The Debt Limit has to be Constitutional
The Balkin-Bartlett view of the Fourteenth Amendment and the public debt is tempting. But having read and considered Ajay's excellent blogpost, that view seems to me very clearly wrong.
The obvious way to pay a public debt is not by borrowing more. The obvious way is by levying a tax.
So if the Fourteenth Amendment over-rides Article I, Section 8 giving Congress exclusive authority over borrowing, surely it must even more emphatically over-ride Article I, Section 7 giving Congress exclusive authority over taxation?
Yet that answer cannot be right! If there is a fundamental principle in the original 1787 Constitution, it is that the Executive depends on the Legislature for revenue.
Which means that we have to read the Fourteenth Amendment as conferring on creditors a guaranteed claim on the Treasury. But the Republicans are not "questioning" that. The immediate 44% cut in the federal budget that would follow from exhausting federal borrowing power may wreck the US economy. Yet that cut would still leave the Treasury enough resources to pay the creditors. So the public debt clause would remain unviolated.

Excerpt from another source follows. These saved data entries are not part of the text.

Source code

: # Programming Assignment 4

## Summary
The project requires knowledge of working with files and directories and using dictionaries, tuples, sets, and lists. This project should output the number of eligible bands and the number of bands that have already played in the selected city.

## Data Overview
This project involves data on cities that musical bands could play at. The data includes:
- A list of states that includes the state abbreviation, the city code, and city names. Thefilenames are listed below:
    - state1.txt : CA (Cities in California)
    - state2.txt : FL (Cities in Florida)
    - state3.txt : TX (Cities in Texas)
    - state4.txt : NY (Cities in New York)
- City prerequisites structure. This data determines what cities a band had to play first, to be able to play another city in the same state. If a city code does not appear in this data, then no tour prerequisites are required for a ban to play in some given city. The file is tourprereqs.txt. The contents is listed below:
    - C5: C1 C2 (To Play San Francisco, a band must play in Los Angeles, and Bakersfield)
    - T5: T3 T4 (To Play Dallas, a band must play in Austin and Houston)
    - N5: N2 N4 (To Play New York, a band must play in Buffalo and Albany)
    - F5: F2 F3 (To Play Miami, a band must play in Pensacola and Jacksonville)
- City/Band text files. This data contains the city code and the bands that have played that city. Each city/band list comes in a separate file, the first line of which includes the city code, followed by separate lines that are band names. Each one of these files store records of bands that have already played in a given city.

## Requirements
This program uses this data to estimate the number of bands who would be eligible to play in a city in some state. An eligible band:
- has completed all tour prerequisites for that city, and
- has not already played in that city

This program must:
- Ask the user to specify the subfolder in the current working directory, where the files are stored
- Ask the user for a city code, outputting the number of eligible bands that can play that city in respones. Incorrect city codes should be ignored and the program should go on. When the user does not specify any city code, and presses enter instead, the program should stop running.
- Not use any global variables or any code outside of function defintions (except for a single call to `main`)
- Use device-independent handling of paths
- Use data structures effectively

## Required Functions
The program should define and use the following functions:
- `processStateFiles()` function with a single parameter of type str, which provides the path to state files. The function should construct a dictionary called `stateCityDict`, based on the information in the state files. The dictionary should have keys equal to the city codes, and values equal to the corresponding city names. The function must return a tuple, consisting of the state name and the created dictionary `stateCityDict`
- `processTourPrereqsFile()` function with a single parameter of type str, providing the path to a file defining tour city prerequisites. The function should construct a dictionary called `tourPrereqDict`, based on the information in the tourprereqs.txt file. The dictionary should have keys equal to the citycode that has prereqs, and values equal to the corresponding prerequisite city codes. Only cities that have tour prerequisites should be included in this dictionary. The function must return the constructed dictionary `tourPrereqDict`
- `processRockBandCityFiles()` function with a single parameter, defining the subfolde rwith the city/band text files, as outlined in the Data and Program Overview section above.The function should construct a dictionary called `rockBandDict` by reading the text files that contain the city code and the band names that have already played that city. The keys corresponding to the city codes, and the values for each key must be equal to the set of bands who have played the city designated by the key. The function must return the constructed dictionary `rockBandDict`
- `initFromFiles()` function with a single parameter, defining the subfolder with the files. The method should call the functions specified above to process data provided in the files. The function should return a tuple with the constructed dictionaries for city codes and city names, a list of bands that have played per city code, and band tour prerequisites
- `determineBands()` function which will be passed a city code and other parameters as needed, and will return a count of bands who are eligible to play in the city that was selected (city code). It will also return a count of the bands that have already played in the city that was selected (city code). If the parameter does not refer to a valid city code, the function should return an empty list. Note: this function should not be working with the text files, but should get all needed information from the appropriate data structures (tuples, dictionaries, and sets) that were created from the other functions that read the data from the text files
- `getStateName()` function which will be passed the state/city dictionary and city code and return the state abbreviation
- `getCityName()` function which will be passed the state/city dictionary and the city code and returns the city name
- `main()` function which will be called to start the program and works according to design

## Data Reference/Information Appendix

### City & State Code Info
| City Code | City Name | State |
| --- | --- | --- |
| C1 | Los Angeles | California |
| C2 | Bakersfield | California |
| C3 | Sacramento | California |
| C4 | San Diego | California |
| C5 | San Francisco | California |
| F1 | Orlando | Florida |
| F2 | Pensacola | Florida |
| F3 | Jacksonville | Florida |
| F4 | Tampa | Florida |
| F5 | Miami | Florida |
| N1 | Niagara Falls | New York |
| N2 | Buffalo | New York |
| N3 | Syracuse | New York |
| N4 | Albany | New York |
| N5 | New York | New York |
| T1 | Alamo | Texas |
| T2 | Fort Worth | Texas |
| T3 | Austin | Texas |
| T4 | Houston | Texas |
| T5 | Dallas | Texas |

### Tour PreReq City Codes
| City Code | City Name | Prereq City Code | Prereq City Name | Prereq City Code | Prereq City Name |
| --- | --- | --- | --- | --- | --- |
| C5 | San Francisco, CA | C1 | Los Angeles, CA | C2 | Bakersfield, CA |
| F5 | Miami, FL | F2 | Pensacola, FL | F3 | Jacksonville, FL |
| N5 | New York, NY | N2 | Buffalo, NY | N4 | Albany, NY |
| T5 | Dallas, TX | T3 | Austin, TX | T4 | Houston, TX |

Here's another question that drives home the wrongness of the Balkin-Bartlett view. If the Fourteenth Amendment "shall not be questioned" language can over ride Sections 7 & 8 of Article I, can it also over-ride the First Amendment? What if an ex-Confederate official made a speech in 1872 urging the repudiation of the national debt. Let's make it fancier: suppose he gave that speech on the floor of Congress, assuming he was protected by the Speech & Debate clause. Could Congress punish him for this "questioning"? And if the Speech & Debate clause and the First Amendment continue to exist independent of the 14th Amendment, why not Article I?
I wish the Constitution could save us from the debt-ceiling problem. It can't. Only responsible compromise can do that.